Title:Identification of Cancerlectins By Using Cascade Linear Discriminant Analysis and Optimal g-gap Tripeptide Composition
VOLUME: 15 ISSUE: 6
Author(s):Liangwei Yang , Hui Gao *, Keyu Wu, Haotian Zhang , Changyu Li and Lixia Tang
Affiliation:Center for Informational Biology, School of Computer Science and Engineering, University of Electronic Science and Technology of China, Chengdu, Center for Informational Biology, School of Computer Science and Engineering, University of Electronic Science and Technology of China, Chengdu, Center for Informational Biology, School of Life Science and Technology, University of Electronic Science and Technology of China, Chengdu, Center for Informational Biology, School of Life Science and Technology, University of Electronic Science and Technology of China, Chengdu, Center for Informational Biology, School of Life Science and Technology, University of Electronic Science and Technology of China, Chengdu, Center for Informational Biology, School of Life Science and Technology, University of Electronic Science and Technology of China, Chengdu
Keywords:Cancerlectin, cascade LDA, g-gap tripeptide composition, SVM, protein, ANOVA.
Abstract:
Background: Lectins are a diverse group of glycoproteins or glycoconjugate proteins
that can be extracted from plants, invertebrates and higher animals. Cancerlectins, a kind of lectins,
which play a key role in the process of tumor cells interacting with each other and are being employed
as therapeutic agents. A full understanding of cancerlectins is significant because it provides
a tool for the future direction of cancer therapy.

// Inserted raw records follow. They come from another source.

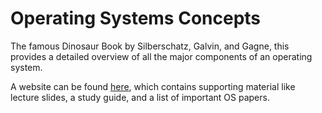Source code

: # Operating Systems Concepts
The famous Dinosaur Book by Silberschatz, Galvin, and Gagne, this provides a detailed overview of all the major components of an operating system.

A website can be found [here](https://www.os-book.com/OS10/index.html), which contains supporting material like lecture slides, a study guide, and a list of important OS papers.
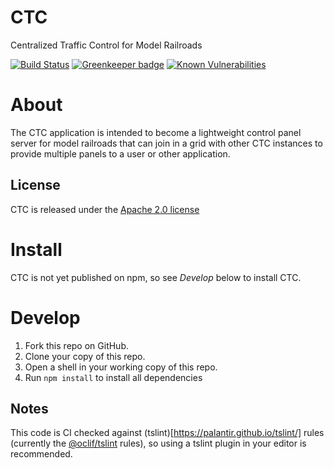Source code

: # CTC

Centralized Traffic Control for Model Railroads

[![Build Status](https://travis-ci.com/rhwood/ctc.svg?branch=master)](https://travis-ci.com/rhwood/ctc)
[![Greenkeeper badge](https://badges.greenkeeper.io/rhwood/ctc.svg)](https://greenkeeper.io/)
[![Known Vulnerabilities](https://snyk.io/test/github/rhwood/ctc/badge.svg)](https://snyk.io/test/github/rhwood/ctc)

# About

The CTC application is intended to become a lightweight control panel server for model railroads that can join in a grid with other CTC instances to provide multiple panels to a user or other application.

## License

CTC is released under the [Apache 2.0 license](LICENSE)

# Install

CTC is not yet published on npm, so see _Develop_ below to install CTC.

# Develop

1. Fork this repo on GitHub.
2. Clone your copy of this repo.
3. Open a shell in your working copy of this repo.
3. Run `npm install` to install all dependencies

## Notes

This code is CI checked against (tslint)[https://palantir.github.io/tslint/] rules (currently the [@oclif/tslint](https://github.com/oclif/tslint/blob/master/tslint.json) rules), so using a tslint plugin in your editor is recommended.
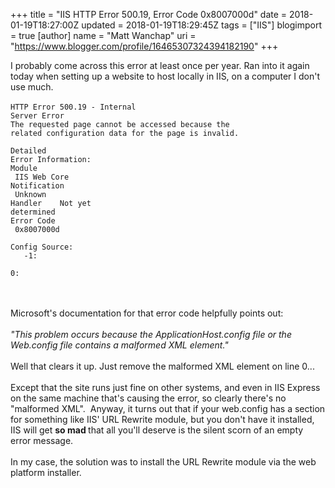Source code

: +++
title = "IIS HTTP Error 500.19, Error Code 0x8007000d"
date = 2018-01-19T18:27:00Z
updated = 2018-01-19T18:29:45Z
tags = ["IIS"]
blogimport = true 
[author]
	name = "Matt Wanchap"
	uri = "https://www.blogger.com/profile/16465307324394182190"
+++

I probably come across this error at least once per year. Ran into it again today when setting up a website to host locally in IIS, on a computer I don't use much.<br /><br /><code>HTTP Error 500.19 - Internal Server Error<br />The requested page cannot be accessed because the related configuration data for the page is invalid.<br /><br />Detailed Error Information:<br />Module<span style="white-space: pre;"> </span>&nbsp; &nbsp;IIS Web Core<br />Notification<span style="white-space: pre;"> </span>&nbsp; &nbsp;Unknown<br />Handler<span style="white-space: pre;"> </span>&nbsp; &nbsp;Not yet determined<br />Error Code<span style="white-space: pre;"> </span>&nbsp; &nbsp;0x8007000d<br /><br />Config Source:<br />&nbsp; &nbsp;-1:<br />&nbsp; &nbsp; 0:<br /></code><br /><div><br /></div>Microsoft's documentation for that error code helpfully points out:<br /><br /><i>"This problem occurs because the ApplicationHost.config file or the Web.config file contains a malformed XML element."</i><br /><br />Well that clears it up. Just remove the malformed XML element on line 0...<br /><br />Except that the site runs just fine on other systems, and even in IIS Express on the same machine that's causing the error, so clearly there's no "malformed XML".&nbsp; Anyway, it turns out that if your web.config has a section for something like IIS' URL Rewrite module, but you don't have it installed, IIS will get <b>so mad&nbsp;</b>that all you'll deserve is the silent scorn of an empty error message.<br /><br />In my case, the solution was to install the URL Rewrite module via the web platform installer.
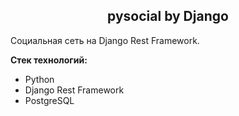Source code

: <center><h2>pysocial by Django</h2></center>

Социальная сеть на Django Rest Framework.

**Стек технологий:**
- Python
- Django Rest Framework
- PostgreSQL

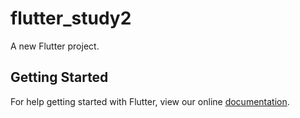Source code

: # flutter_study2

A new Flutter project.

## Getting Started

For help getting started with Flutter, view our online
[documentation](https://flutter.io/).
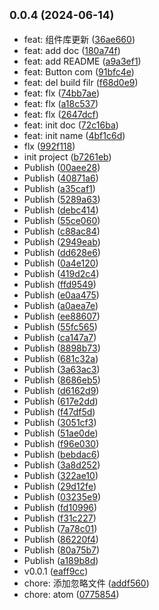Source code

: ## <small>0.0.4 (2024-06-14)</small>

* feat: 组件库更新 ([36ae660](https://github.com/980320/Vector/commit/36ae660))
* feat: add doc ([180a74f](https://github.com/980320/Vector/commit/180a74f))
* feat: add README ([a9a3ef1](https://github.com/980320/Vector/commit/a9a3ef1))
* feat: Button com ([91bfc4e](https://github.com/980320/Vector/commit/91bfc4e))
* feat: del build filr ([f68d0e9](https://github.com/980320/Vector/commit/f68d0e9))
* feat: flx ([74bb7ae](https://github.com/980320/Vector/commit/74bb7ae))
* feat: flx ([a18c537](https://github.com/980320/Vector/commit/a18c537))
* feat: flx ([2647dcf](https://github.com/980320/Vector/commit/2647dcf))
* feat: init doc ([72c16ba](https://github.com/980320/Vector/commit/72c16ba))
* feat: init name ([4bf1c6d](https://github.com/980320/Vector/commit/4bf1c6d))
* flx ([992f118](https://github.com/980320/Vector/commit/992f118))
* init project ([b7261eb](https://github.com/980320/Vector/commit/b7261eb))
* Publish ([00aee28](https://github.com/980320/Vector/commit/00aee28))
* Publish ([40871a6](https://github.com/980320/Vector/commit/40871a6))
* Publish ([a35caf1](https://github.com/980320/Vector/commit/a35caf1))
* Publish ([5289a63](https://github.com/980320/Vector/commit/5289a63))
* Publish ([debc414](https://github.com/980320/Vector/commit/debc414))
* Publish ([55ce060](https://github.com/980320/Vector/commit/55ce060))
* Publish ([c88ac84](https://github.com/980320/Vector/commit/c88ac84))
* Publish ([2949eab](https://github.com/980320/Vector/commit/2949eab))
* Publish ([dd628e6](https://github.com/980320/Vector/commit/dd628e6))
* Publish ([0a4e120](https://github.com/980320/Vector/commit/0a4e120))
* Publish ([419d2c4](https://github.com/980320/Vector/commit/419d2c4))
* Publish ([ffd9549](https://github.com/980320/Vector/commit/ffd9549))
* Publish ([e0aa475](https://github.com/980320/Vector/commit/e0aa475))
* Publish ([a0aea7e](https://github.com/980320/Vector/commit/a0aea7e))
* Publish ([ee88607](https://github.com/980320/Vector/commit/ee88607))
* Publish ([55fc565](https://github.com/980320/Vector/commit/55fc565))
* Publish ([ca147a7](https://github.com/980320/Vector/commit/ca147a7))
* Publish ([8898b73](https://github.com/980320/Vector/commit/8898b73))
* Publish ([681c32a](https://github.com/980320/Vector/commit/681c32a))
* Publish ([3a63ac3](https://github.com/980320/Vector/commit/3a63ac3))
* Publish ([8686eb5](https://github.com/980320/Vector/commit/8686eb5))
* Publish ([d6162d9](https://github.com/980320/Vector/commit/d6162d9))
* Publish ([617e2dd](https://github.com/980320/Vector/commit/617e2dd))
* Publish ([f47df5d](https://github.com/980320/Vector/commit/f47df5d))
* Publish ([3051cf3](https://github.com/980320/Vector/commit/3051cf3))
* Publish ([51ae0de](https://github.com/980320/Vector/commit/51ae0de))
* Publish ([f96e030](https://github.com/980320/Vector/commit/f96e030))
* Publish ([bebdac6](https://github.com/980320/Vector/commit/bebdac6))
* Publish ([3a8d252](https://github.com/980320/Vector/commit/3a8d252))
* Publish ([322ae10](https://github.com/980320/Vector/commit/322ae10))
* Publish ([29d12fe](https://github.com/980320/Vector/commit/29d12fe))
* Publish ([03235e9](https://github.com/980320/Vector/commit/03235e9))
* Publish ([fd10996](https://github.com/980320/Vector/commit/fd10996))
* Publish ([f31c227](https://github.com/980320/Vector/commit/f31c227))
* Publish ([7a78c01](https://github.com/980320/Vector/commit/7a78c01))
* Publish ([86220f4](https://github.com/980320/Vector/commit/86220f4))
* Publish ([80a75b7](https://github.com/980320/Vector/commit/80a75b7))
* Publish ([a189b8d](https://github.com/980320/Vector/commit/a189b8d))
* v0.0.1 ([eaff9cc](https://github.com/980320/Vector/commit/eaff9cc))
* chore: 添加忽略文件 ([addf560](https://github.com/980320/Vector/commit/addf560))
* chore: atom ([0775854](https://github.com/980320/Vector/commit/0775854))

Objective: To develop an accurate and practically useful timesaving tool to identify cancerlectins.
A novel sequence-based method is proposed along with a correlative webserver to access the proposed
tool.
Methods: Firstly, protein features were extracted in a newly feature building way termed, g-gap
tripeptide composition. After which a proposed cascade linear discriminant analysis (Cascade
LDA) is used to alleviate the high dimensional difficulties with the Analysis Of Variance (ANOVA)

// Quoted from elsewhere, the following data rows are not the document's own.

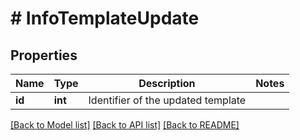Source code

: # # InfoTemplateUpdate

## Properties

Name | Type | Description | Notes
------------ | ------------- | ------------- | -------------
**id** | **int** | Identifier of the updated template |

[[Back to Model list]](../../README.md#models) [[Back to API list]](../../README.md#endpoints) [[Back to README]](../../README.md)
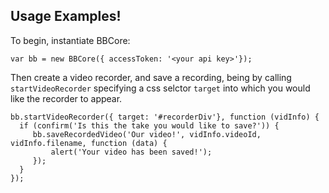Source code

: ## Usage Examples!

To begin, instantiate BBCore:

    var bb = new BBCore({ accessToken: '<your api key>'});
    
Then create a video recorder, and save a recording, being by calling `startVideoRecorder` specifying a css selctor `target` into which you would like the recorder to appear.
	
	bb.startVideoRecorder({ target: '#recorderDiv'}, function (vidInfo) {
      if (confirm('Is this the take you would like to save?')) {
	     bb.saveRecordedVideo('Our video!', vidInfo.videoId, vidInfo.filename, function (data) {
	         alert('Your video has been saved!');
	     });
      }
    });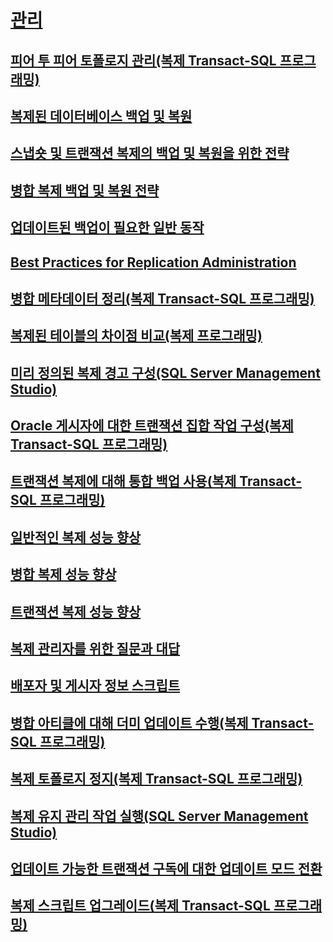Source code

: # [관리](administration-replication.md)
## [피어 투 피어 토폴로지 관리(복제 Transact-SQL 프로그래밍)](administer-a-peer-to-peer-topology-replication-transact-sql-programming.md)
## [복제된 데이터베이스 백업 및 복원](back-up-and-restore-replicated-databases.md)
## [스냅숏 및 트랜잭션 복제의 백업 및 복원을 위한 전략](strategies-for-backing-up-and-restoring-snapshot-and-transactional-replication.md)
## [병합 복제 백업 및 복원 전략](strategies-for-backing-up-and-restoring-merge-replication.md)
## [업데이트된 백업이 필요한 일반 동작](common-actions-requiring-an-updated-backup.md)
## [Best Practices for Replication Administration](best-practices-for-replication-administration.md)
## [병합 메타데이터 정리(복제 Transact-SQL 프로그래밍)](clean-up-merge-metadata-replication-transact-sql-programming.md)
## [복제된 테이블의 차이점 비교(복제 프로그래밍)](compare-replicated-tables-for-differences-replication-programming.md)
## [미리 정의된 복제 경고 구성(SQL Server Management Studio)](configure-predefined-replication-alerts-sql-server-management-studio.md)
## [Oracle 게시자에 대한 트랜잭션 집합 작업 구성(복제 Transact-SQL 프로그래밍)](configure-the-transaction-set-job-for-an-oracle-publisher.md)
## [트랜잭션 복제에 대해 통합 백업 사용(복제 Transact-SQL 프로그래밍)](enable-coordinated-backups-for-transactional-replication.md)
## [일반적인 복제 성능 향상](enhance-general-replication-performance.md)
## [병합 복제 성능 향상](enhance-merge-replication-performance.md)
## [트랜잭션 복제 성능 향상](enhance-transactional-replication-performance.md)
## [복제 관리자를 위한 질문과 대답](frequently-asked-questions-for-replication-administrators.md)
## [배포자 및 게시자 정보 스크립트](distributor-and-publisher-information-script.md)
## [병합 아티클에 대해 더미 업데이트 수행(복제 Transact-SQL 프로그래밍)](perform-a-dummy-update-for-a-merge-article-replication-transact-sql-programming.md)
## [복제 토폴로지 정지(복제 Transact-SQL 프로그래밍)](quiesce-a-replication-topology-replication-transact-sql-programming.md)
## [복제 유지 관리 작업 실행(SQL Server Management Studio)](run-replication-maintenance-jobs-sql-server-management-studio.md)
## [업데이트 가능한 트랜잭션 구독에 대한 업데이트 모드 전환](switch-between-update-modes-for-an-updatable-transactional-subscription.md)
## [복제 스크립트 업그레이드(복제 Transact-SQL 프로그래밍)](upgrade-replication-scripts-replication-transact-sql-programming.md)
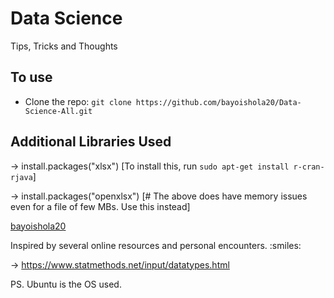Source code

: # Data Science

Tips, Tricks and Thoughts

## To use

* Clone the repo: `git clone https://github.com/bayoishola20/Data-Science-All.git`

## Additional Libraries Used

&rightarrow; install.packages("xlsx") [To install this, run `sudo apt-get install r-cran-rjava`]

&rightarrow; install.packages("openxlsx") [# The above does have memory issues even for a file of few MBs. Use this instead]

[bayoishola20](https://github.com/bayoishola20/)

Inspired by several online resources and personal encounters. :smiles:

&rightarrow; https://www.statmethods.net/input/datatypes.html

PS. Ubuntu is the OS used.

as a feature importance criterion. Finally, Support Vector Machine (SVM) is used as the classifier
to identify cancerlectins.
Results: The proposed method achieved an accuracy of 91.34% with sensitivity of 89.89%, specificity
of 92.48% and an 0.8318 Mathew’s correlation coefficient based on only 13 fusion features
in jackknife cross validation, the result of which is superior to other published methods in this domain.
Conclusion: In this study, a new method based only on primary structure of protein is proposed
and experimental results show that it could be a promising tool to identify cancerlectins. An openaccess
webserver is made available in this work to facilitate other related works.